Power of Python’s NumPy for Matrix Operations

Introduction to NumPy for Scientific Computing

Shitanshu Pandey
Towards Dev

--

NumPy stands as a cornerstone within the Python ecosystem for scientific computing. Its capacity to perform complex mathematical operations efficiently makes it invaluable for data scientists and researchers alike. This article delves into the fundamental aspects of NumPy, focusing on its potent array functionalities which are pivotal for handling large datasets and performing numerical computations with ease.

Why Choose NumPy?

NumPy introduces the ndarray (n-dimensional array) object, which is a fast, flexible container for large data sets in Python. Arrays in NumPy are grids of values, all of the same type, and are indexed by a tuple of nonnegative integers.

  • The number of dimensions is the rank of the array
  • The shape of an array is a tuple of integers giving the size of the array along each dimension.

Here’s why NumPy arrays outshine traditional Python lists:

  • Performance: Implemented in C and optimized for performance, NumPy arrays operate much faster than Python lists.
  • Functionality: NumPy arrays support vectorized operations, broadcasting, and indexing which makes data manipulation more intuitive and less error-prone.
  • Memory Efficiency: Using less memory to store data, NumPy arrays mitigate the overhead of Python’s built-in high-level data types.

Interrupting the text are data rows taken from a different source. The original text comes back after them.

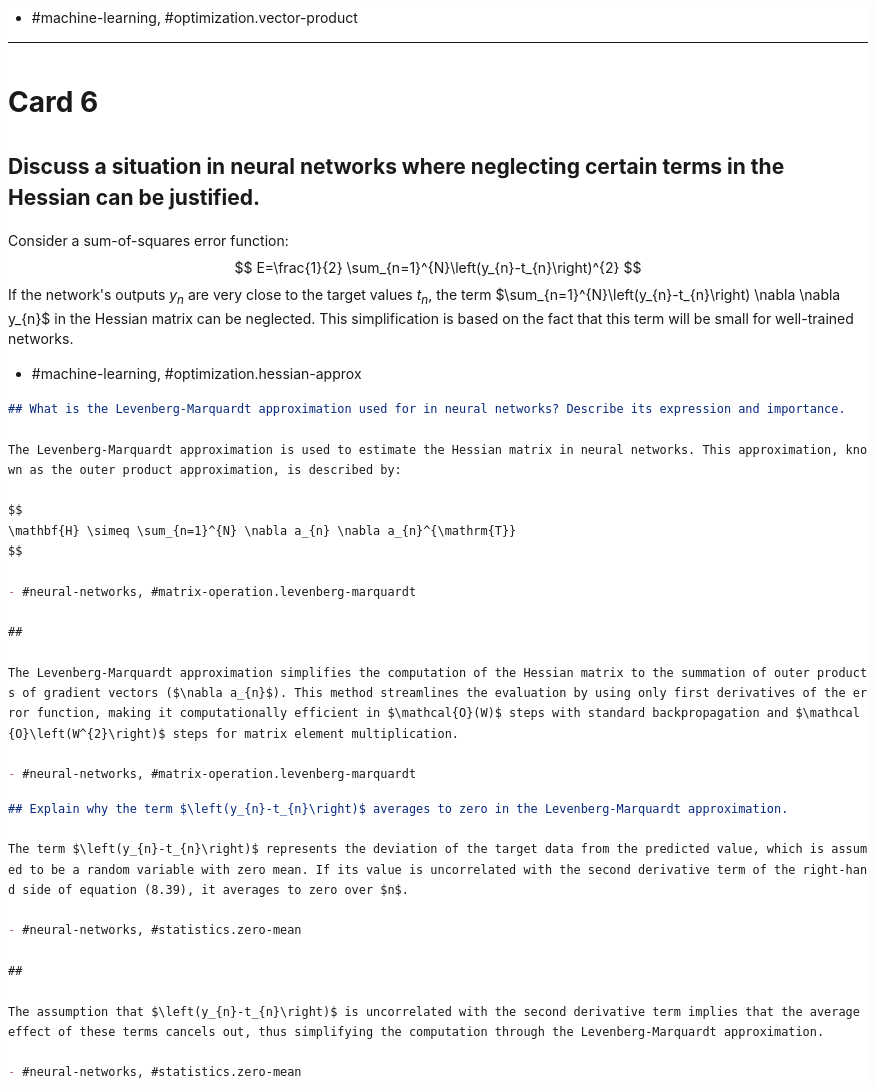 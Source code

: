 - #machine-learning, #optimization.vector-product

---

# Card 6

## Discuss a situation in neural networks where neglecting certain terms in the Hessian can be justified.

Consider a sum-of-squares error function:
$$
E=\frac{1}{2} \sum_{n=1}^{N}\left(y_{n}-t_{n}\right)^{2}
$$
If the network's outputs $y_n$ are very close to the target values $t_n$, the term $\sum_{n=1}^{N}\left(y_{n}-t_{n}\right) \nabla \nabla y_{n}$ in the Hessian matrix can be neglected. This simplification is based on the fact that this term will be small for well-trained networks.

- #machine-learning, #optimization.hessian-approx

```markdown
## What is the Levenberg-Marquardt approximation used for in neural networks? Describe its expression and importance.

The Levenberg-Marquardt approximation is used to estimate the Hessian matrix in neural networks. This approximation, known as the outer product approximation, is described by:

$$
\mathbf{H} \simeq \sum_{n=1}^{N} \nabla a_{n} \nabla a_{n}^{\mathrm{T}}
$$

- #neural-networks, #matrix-operation.levenberg-marquardt

##

The Levenberg-Marquardt approximation simplifies the computation of the Hessian matrix to the summation of outer products of gradient vectors ($\nabla a_{n}$). This method streamlines the evaluation by using only first derivatives of the error function, making it computationally efficient in $\mathcal{O}(W)$ steps with standard backpropagation and $\mathcal{O}\left(W^{2}\right)$ steps for matrix element multiplication.

- #neural-networks, #matrix-operation.levenberg-marquardt
```

```markdown
## Explain why the term $\left(y_{n}-t_{n}\right)$ averages to zero in the Levenberg-Marquardt approximation.

The term $\left(y_{n}-t_{n}\right)$ represents the deviation of the target data from the predicted value, which is assumed to be a random variable with zero mean. If its value is uncorrelated with the second derivative term of the right-hand side of equation (8.39), it averages to zero over $n$.

- #neural-networks, #statistics.zero-mean

##

The assumption that $\left(y_{n}-t_{n}\right)$ is uncorrelated with the second derivative term implies that the average effect of these terms cancels out, thus simplifying the computation through the Levenberg-Marquardt approximation.

- #neural-networks, #statistics.zero-mean
```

Getting Started with NumPy

Before diving into array creation and manipulation, ensure NumPy is accessible by importing it:

import numpy as np

Creating NumPy Arrays

NumPy offers multiple methods to create arrays tailored to your needs:

1. Using np.array():

# Create a 1-D array
a = np.array([1, 2, 3])
print(a)
# Output: [1 2 3]

2. Using np.arange():

# Create an array with a range of elements
b = np.arange(3)
print(b)
# Output: [0 1 2]

c = np.arange(1, 20, 3)
print(c)
# Output: [1 4 7 10 13 16 19]

3. Using np.linspace():

# Create an array of five evenly spaced numbers from 0 to 100
lin_spaced_arr = np.linspace(0, 100, 5)
print(lin_spaced_arr)
# Output: [ 0. 25. 50. 75. 100.]

# Specifying integer data type
lin_spaced_arr_int = np.linspace(0, 100, 5, dtype=int)
print(lin_spaced_arr_int)
# Output: [ 0 25 50 75 100]

More on Array Creation

  • Using np.ones() and np.zeros():
# Arrays of ones and zeros
ones_arr = np.ones(3)
print(ones_arr)
# Output: [1. 1. 1.]

zeros_arr = np.zeros(3)
print(zeros_arr)
# Output: [0. 0. 0.]
  • Using np.empty() and np.random.rand():
# Uninitialized array
empt_arr = np.empty(3)
print(empt_arr)
# Output: [0. 0. 0.]

# Randomly initialized array
rand_arr = np.random.rand(3)
print(rand_arr)
# Output: [0.15318847 0.72138555 0.89898637]

Multidimensional Arrays

NumPy allows the creation of arrays with multiple dimensions. These are similar to data tables where each dimension corresponds to a different axis; for instance, rows and columns in a 2D array.

Creating a 2D Array

You can directly create a two-dimensional array by passing a nested list to the np.array() function. Each sub-list represents a row in the resulting array:

two_dim_arr = np.array([[1,2,3], [4,5,6]])
print(two_dim_arr)
# Output:
# [[1 2 3]
# [4 5 6]]

Another method to create a multidimensional array is by reshaping an existing one-dimensional array. This is done using the np.reshape() function, which organizes the elements of the original array into a specified new shape:

# 1-D array 
one_dim_arr = np.array([1, 2, 3, 4, 5, 6])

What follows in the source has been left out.